───── EXERCISE INPUTS ─────

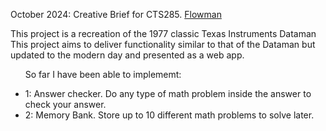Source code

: October 2024: Creative Brief for CTS285. <a href="https://ianblan94.github.io/flowman/">Flowman</a>

<p>This project is a recreation of the 1977 classic Texas Instruments Dataman This project aims to deliver functionality similar to that of the Dataman but updated to the modern day and presented as a web app.</p>
<ul>
  <p>So far I have been able to implememt: </p>
  <li>1: Answer checker. Do any type of math problem inside the answer to check your answer.</li>
  <li>2: Memory Bank. Store up to 10 different math problems to solve later.</li>
</ul>
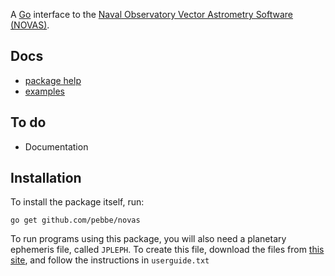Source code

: A [Go](http://golang.org/) interface to the [Naval Observatory Vector Astrometry Software (NOVAS)](http://aa.usno.navy.mil/software/novas/).

## Docs

 * [package help](http://godoc.org/github.com/pebbe/novas)
 * [examples](https://github.com/pebbe/novas/tree/master/examples)

## To do

 * Documentation

## Installation

To install the package itself, run:

    go get github.com/pebbe/novas

To run programs using this package, you will also need a planetary
ephemeris file, called `JPLEPH`. To create this file, download the files
from [this site](ftp://ssd.jpl.nasa.gov/pub/eph/planets/fortran/),
and follow the instructions in `userguide.txt`
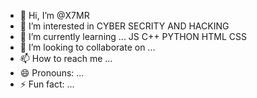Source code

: - 👋 Hi, I’m @X7MR
- 👀 I’m interested in CYBER SECRITY AND HACKING
- 🌱 I’m currently learning ... JS C++ PYTHON HTML CSS
- 💞️ I’m looking to collaborate on ...
- 📫 How to reach me ...
- 😄 Pronouns: ...
- ⚡ Fun fact: ...

<!---
X7MR/X7MR is a ✨ special ✨ repository because its `README.md` (this file) appears on your GitHub profile.
You can click the Preview link to take a look at your changes.
--->

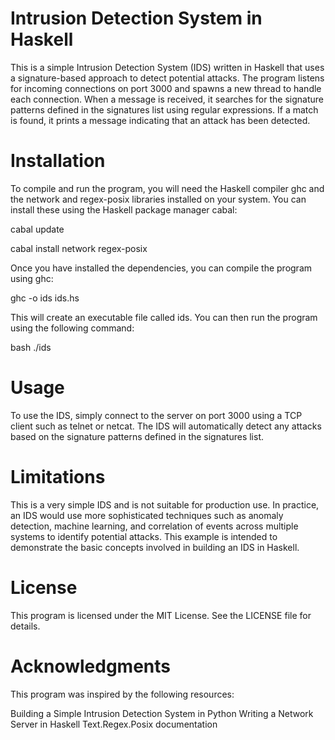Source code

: # Intrusion Detection System in Haskell
This is a simple Intrusion Detection System (IDS) written in Haskell that uses a signature-based approach to detect potential attacks. The program listens for incoming connections on port 3000 and spawns a new thread to handle each connection. When a message is received, it searches for the signature patterns defined in the signatures list using regular expressions. If a match is found, it prints a message indicating that an attack has been detected.

# Installation
To compile and run the program, you will need the Haskell compiler ghc and the network and regex-posix libraries installed on your system. You can install these using the Haskell package manager cabal:

cabal update

cabal install network regex-posix

Once you have installed the dependencies, you can compile the program using ghc:


ghc -o ids ids.hs

This will create an executable file called ids. You can then run the program using the following command:

bash
./ids

# Usage

To use the IDS, simply connect to the server on port 3000 using a TCP client such as telnet or netcat. The IDS will automatically detect any attacks based on the signature patterns defined in the signatures list.

# Limitations
This is a very simple IDS and is not suitable for production use. In practice, an IDS would use more sophisticated techniques such as anomaly detection, machine learning, and correlation of events across multiple systems to identify potential attacks. This example is intended to demonstrate the basic concepts involved in building an IDS in Haskell.

# License
This program is licensed under the MIT License. See the LICENSE file for details.

# Acknowledgments
This program was inspired by the following resources:

Building a Simple Intrusion Detection System in Python
Writing a Network Server in Haskell
Text.Regex.Posix documentation
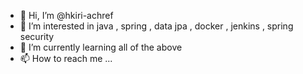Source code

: - 👋 Hi, I’m @hkiri-achref
- 👀 I’m interested in java , spring , data jpa , docker , jenkins , spring security
- 🌱 I’m currently learning all of the above 
- 📫 How to reach me ...

<!---
hkiri-achref/hkiri-achref is a ✨ special ✨ repository because its `README.md` (this file) appears on your GitHub profile.
You can click the Preview link to take a look at your changes.
--->
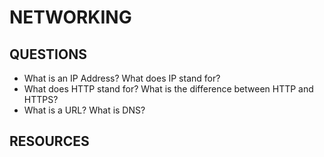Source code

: # NETWORKING

## QUESTIONS

- What is an IP Address? What does IP stand for?
- What does HTTP stand for? What is the difference between HTTP and HTTPS?
- What is a URL? What is DNS?

## RESOURCES

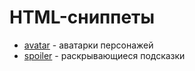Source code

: # HTML-сниппеты

- [avatar](avatar.md) - аватарки персонажей
- [spoiler](spoiler.md) - раскрывающиеся подсказки

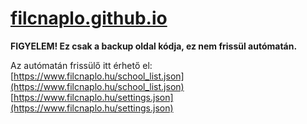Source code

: 
# [filcnaplo.github.io](http://filcnaplo.github.io)

**FIGYELEM! Ez csak a backup oldal kódja, ez nem frissül autómatán.**

Az autómatán frissülő itt érhető el:
<br>[https://www.filcnaplo.hu/school_list.json](https://www.filcnaplo.hu/school_list.json)
<br>[https://www.filcnaplo.hu/settings.json](https://www.filcnaplo.hu/settings.json)

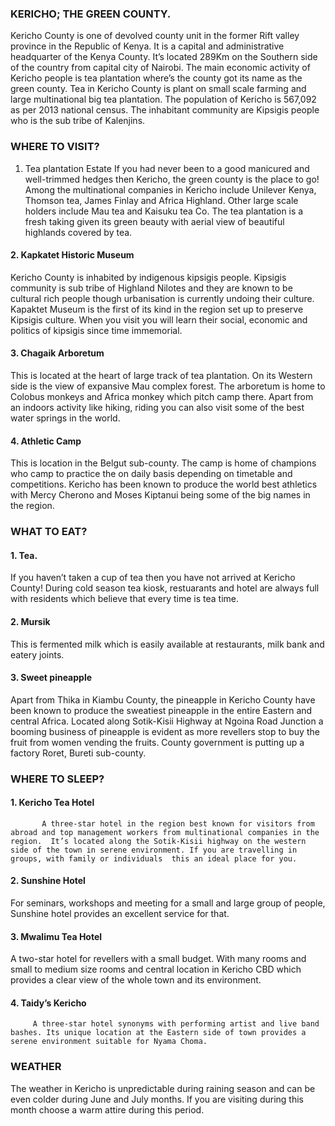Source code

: ### KERICHO; THE GREEN COUNTY. 
Kericho County is one of devolved county unit in the former Rift valley province in the Republic of Kenya. It is a capital and administrative headquarter of the Kenya County.  It’s located 289Km on the Southern side of the country from capital city of Nairobi. The main economic activity of Kericho people is tea plantation where’s the county got its name as the green county. Tea in Kericho County is plant on small scale farming and large multinational big tea plantation. The population of Kericho is 567,092 as per 2013 national census. The inhabitant community are Kipsigis people who is the sub tribe of Kalenjins.

### WHERE TO VISIT?
1.	Tea plantation Estate
If you had never been to a good manicured and well-trimmed hedges then Kericho, the green county is the place to go!  Among the multinational companies in Kericho include Unilever Kenya, Thomson tea, James Finlay and Africa Highland. Other large scale holders include Mau tea and Kaisuku tea Co. The tea plantation is a fresh taking given its green beauty with aerial view of beautiful highlands covered by tea.

#### 2.	Kapkatet Historic Museum
Kericho County is inhabited by indigenous kipsigis people. Kipsigis community is sub tribe of Highland Nilotes and they are known to be cultural rich people though urbanisation is currently undoing their culture. Kapaktet Museum is the first of its kind in the region set up to preserve Kipsigis culture. When you visit you will learn their social, economic and politics of kipsigis since time immemorial. 

#### 3.	Chagaik Arboretum
This is located at the heart of large track of tea plantation. On its Western side is the view of expansive Mau complex forest. The arboretum is home to Colobus monkeys and Africa monkey which pitch camp there. Apart from an indoors activity like hiking, riding you can also visit some of the best water springs in the world. 

#### 4.	Athletic Camp
This is location in the Belgut sub-county. The camp is home of champions who camp to practice the on daily basis depending on timetable and competitions. Kericho has been known to produce the world best athletics with Mercy Cherono and Moses Kiptanui being some of the big names in the region.

### WHAT TO EAT?
#### 1.	Tea. 
If you haven’t taken a cup of tea then you have not arrived at Kericho County! During cold season tea kiosk, restuarants and hotel are always full with residents which believe that every time is tea time. 

#### 2.	Mursik
This is fermented milk which is easily available at restaurants, milk bank and eatery joints.

#### 3.	Sweet pineapple
Apart from Thika in Kiambu County, the pineapple in Kericho County have been known to produce the sweatiest pineapple in the entire Eastern and central Africa. Located along Sotik-Kisii Highway at Ngoina Road Junction a booming business of pineapple is evident as more revellers stop to buy the fruit from women vending the fruits. County government is putting up a factory Roret, Bureti sub-county.

### WHERE TO SLEEP?
#### 1.	Kericho Tea Hotel
           A three-star hotel in the region best known for visitors from abroad and top management workers from multinational companies in the region.  It’s located along the Sotik-Kisii highway on the western side of the town in serene environment. If you are travelling in groups, with family or individuals  this an ideal place for you. 
#### 2.	Sunshine Hotel
For seminars, workshops and meeting for a small and large group of people, Sunshine hotel provides an excellent service for that. 

#### 3.	Mwalimu Tea Hotel
A two-star hotel for revellers with a small budget. With many rooms and small to medium size rooms and central location in Kericho CBD which provides a clear view of the whole town and its environment. 

#### 4.	Taidy’s Kericho
         A three-star hotel synonyms with performing artist and live band bashes. Its unique location at the Eastern side of town provides a serene environment suitable for Nyama Choma.

### WEATHER
The weather in Kericho is unpredictable during raining season and can be even colder during June and July months. If you are visiting during this month choose a warm attire during this period.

─────

#### [WHAT IS REQUIRED]
Lines in the data that hold "economic" must be located and copied.

#### [WRITTEN ANSWER]
Kericho County is one of devolved county unit in the former Rift valley province in the Republic of Kenya. It is a capital and administrative headquarter of the Kenya County.  It’s located 289Km on the Southern side of the country from capital city of Nairobi. The main economic activity of Kericho people is tea plantation where’s the county got its name as the green county. Tea in Kericho County is plant on small scale farming and large multinational big tea plantation. The population of Kericho is 567,092 as per 2013 national census. The inhabitant community are Kipsigis people who is the sub tribe of Kalenjins.
Kericho County is inhabited by indigenous kipsigis people. Kipsigis community is sub tribe of Highland Nilotes and they are known to be cultural rich people though urbanisation is currently undoing their culture. Kapaktet Museum is the first of its kind in the region set up to preserve Kipsigis culture. When you visit you will learn their social, economic and politics of kipsigis since time immemorial. 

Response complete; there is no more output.